ACTIVITY: Go through each line of the records below and count those with the word "observed". Give only the count.

DATA UNDER STUDY:
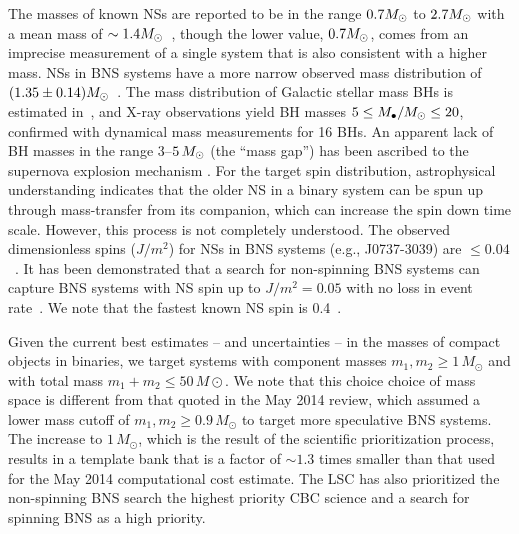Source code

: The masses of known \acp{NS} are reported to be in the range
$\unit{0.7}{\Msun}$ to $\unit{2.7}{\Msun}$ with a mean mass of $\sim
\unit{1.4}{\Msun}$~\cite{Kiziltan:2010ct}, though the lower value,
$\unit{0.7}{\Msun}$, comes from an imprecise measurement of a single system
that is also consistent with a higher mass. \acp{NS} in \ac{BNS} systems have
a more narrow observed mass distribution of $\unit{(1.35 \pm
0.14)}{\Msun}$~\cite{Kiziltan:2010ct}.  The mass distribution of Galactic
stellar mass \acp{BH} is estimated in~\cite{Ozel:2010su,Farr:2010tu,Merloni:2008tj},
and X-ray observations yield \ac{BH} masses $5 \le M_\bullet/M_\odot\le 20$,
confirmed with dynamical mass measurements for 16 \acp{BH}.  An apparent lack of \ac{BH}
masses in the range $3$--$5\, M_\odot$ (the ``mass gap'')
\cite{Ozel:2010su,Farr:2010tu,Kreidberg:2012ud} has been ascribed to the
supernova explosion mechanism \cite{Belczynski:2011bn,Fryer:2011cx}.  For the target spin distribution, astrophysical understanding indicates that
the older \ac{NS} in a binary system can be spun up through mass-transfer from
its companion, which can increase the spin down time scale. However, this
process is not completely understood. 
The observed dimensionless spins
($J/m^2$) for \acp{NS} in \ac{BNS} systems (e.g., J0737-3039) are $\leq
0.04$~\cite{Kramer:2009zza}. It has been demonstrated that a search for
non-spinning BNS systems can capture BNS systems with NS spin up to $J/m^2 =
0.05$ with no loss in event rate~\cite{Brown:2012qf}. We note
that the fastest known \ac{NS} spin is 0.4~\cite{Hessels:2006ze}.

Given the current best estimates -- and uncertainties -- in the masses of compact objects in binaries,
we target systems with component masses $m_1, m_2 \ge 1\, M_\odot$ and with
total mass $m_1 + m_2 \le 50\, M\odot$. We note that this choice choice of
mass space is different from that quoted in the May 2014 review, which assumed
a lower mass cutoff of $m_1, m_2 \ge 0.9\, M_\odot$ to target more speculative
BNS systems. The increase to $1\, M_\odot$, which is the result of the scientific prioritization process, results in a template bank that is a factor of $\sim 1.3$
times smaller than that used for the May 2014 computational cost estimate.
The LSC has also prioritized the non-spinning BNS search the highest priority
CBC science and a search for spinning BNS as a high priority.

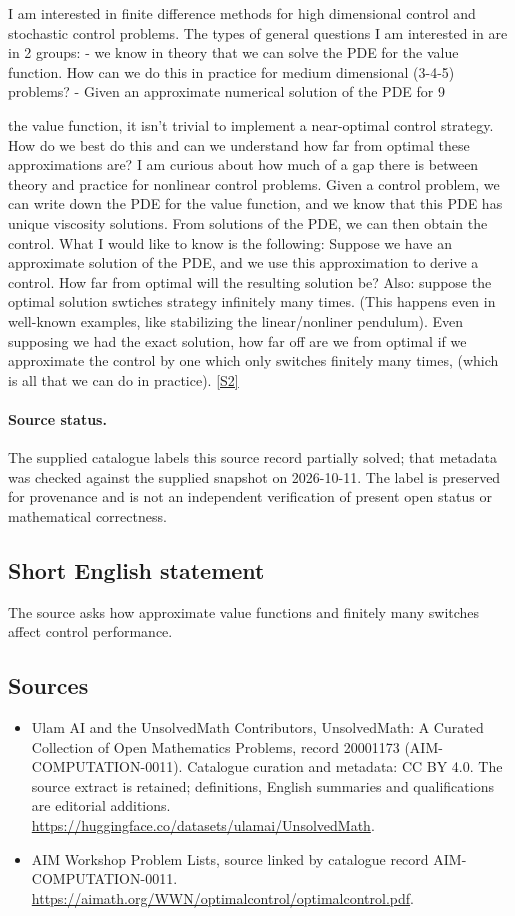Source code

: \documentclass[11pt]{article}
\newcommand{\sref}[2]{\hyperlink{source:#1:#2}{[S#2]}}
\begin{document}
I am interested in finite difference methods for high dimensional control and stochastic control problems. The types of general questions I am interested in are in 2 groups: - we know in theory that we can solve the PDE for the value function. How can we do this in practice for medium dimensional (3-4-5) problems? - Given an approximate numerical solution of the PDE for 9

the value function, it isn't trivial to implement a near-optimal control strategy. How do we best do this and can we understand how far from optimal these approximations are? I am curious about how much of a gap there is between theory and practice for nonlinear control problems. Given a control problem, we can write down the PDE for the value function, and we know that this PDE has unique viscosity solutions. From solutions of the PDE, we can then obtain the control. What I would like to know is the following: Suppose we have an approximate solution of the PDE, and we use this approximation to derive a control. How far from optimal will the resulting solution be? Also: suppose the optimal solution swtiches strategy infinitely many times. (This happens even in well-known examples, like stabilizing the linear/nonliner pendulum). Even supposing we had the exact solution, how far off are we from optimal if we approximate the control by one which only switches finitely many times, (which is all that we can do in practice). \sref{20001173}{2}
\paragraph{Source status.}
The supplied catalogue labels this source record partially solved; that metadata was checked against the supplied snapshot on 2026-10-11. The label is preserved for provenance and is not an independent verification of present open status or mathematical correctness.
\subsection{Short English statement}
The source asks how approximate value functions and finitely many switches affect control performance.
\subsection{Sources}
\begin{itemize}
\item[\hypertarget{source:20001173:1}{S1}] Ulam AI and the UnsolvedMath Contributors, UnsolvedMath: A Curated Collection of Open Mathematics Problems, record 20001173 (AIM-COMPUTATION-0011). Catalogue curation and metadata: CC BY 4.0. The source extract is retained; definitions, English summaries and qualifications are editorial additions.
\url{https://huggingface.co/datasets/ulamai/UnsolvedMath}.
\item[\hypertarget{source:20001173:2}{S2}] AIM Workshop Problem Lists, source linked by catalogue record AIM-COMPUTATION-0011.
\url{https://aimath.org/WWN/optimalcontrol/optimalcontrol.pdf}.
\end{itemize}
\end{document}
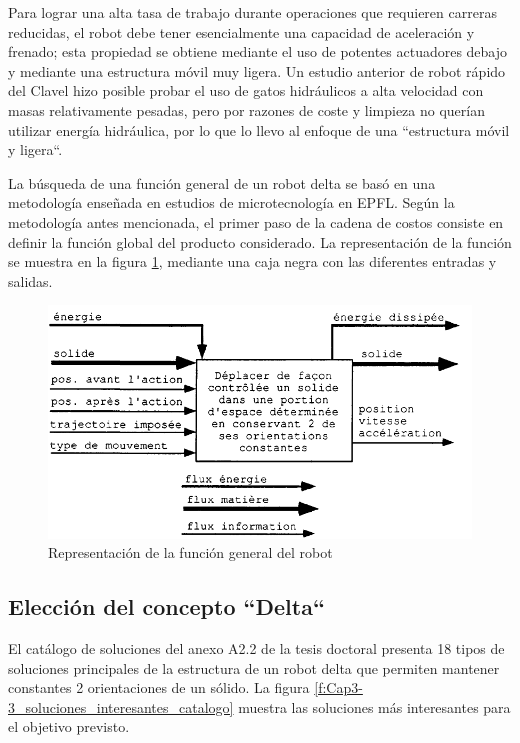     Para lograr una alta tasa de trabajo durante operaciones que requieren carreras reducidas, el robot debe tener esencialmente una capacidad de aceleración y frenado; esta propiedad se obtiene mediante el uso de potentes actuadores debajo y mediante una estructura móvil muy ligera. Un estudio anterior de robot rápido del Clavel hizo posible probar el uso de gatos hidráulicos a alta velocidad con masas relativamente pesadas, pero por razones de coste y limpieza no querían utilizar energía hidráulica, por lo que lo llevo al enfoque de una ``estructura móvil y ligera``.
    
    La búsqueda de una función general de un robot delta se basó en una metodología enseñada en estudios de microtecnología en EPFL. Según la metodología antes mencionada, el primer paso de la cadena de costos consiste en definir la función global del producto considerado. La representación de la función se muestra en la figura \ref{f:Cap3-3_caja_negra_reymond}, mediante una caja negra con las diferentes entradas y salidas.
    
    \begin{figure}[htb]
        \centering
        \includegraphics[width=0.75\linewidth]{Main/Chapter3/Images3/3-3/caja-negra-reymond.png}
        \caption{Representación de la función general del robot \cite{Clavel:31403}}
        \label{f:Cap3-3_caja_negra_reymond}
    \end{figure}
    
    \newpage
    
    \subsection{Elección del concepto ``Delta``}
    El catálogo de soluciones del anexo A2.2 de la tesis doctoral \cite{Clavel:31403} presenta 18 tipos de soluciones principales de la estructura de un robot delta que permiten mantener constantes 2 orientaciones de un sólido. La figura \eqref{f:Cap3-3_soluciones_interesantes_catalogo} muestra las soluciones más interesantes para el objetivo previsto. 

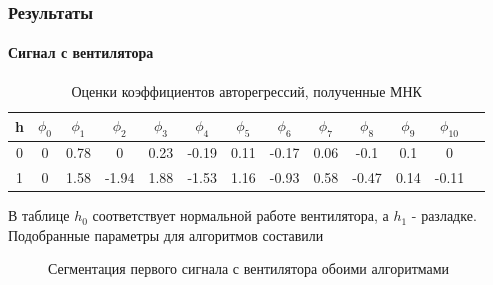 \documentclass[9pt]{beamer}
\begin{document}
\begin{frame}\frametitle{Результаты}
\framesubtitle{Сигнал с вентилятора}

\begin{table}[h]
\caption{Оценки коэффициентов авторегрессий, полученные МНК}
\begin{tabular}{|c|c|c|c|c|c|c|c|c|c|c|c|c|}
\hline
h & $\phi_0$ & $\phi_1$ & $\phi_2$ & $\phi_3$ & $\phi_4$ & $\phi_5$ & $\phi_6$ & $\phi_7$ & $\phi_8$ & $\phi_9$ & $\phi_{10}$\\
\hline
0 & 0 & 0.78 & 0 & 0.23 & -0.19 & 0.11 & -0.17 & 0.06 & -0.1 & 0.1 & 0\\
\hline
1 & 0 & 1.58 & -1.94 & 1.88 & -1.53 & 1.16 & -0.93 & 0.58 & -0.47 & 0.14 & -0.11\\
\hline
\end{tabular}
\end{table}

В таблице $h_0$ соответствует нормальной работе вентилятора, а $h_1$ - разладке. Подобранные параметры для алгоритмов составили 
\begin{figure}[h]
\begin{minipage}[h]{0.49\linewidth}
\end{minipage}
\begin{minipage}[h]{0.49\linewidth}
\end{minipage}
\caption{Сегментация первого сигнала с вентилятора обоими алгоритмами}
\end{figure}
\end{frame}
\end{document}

SOLUTION FOR THIS TASK: 2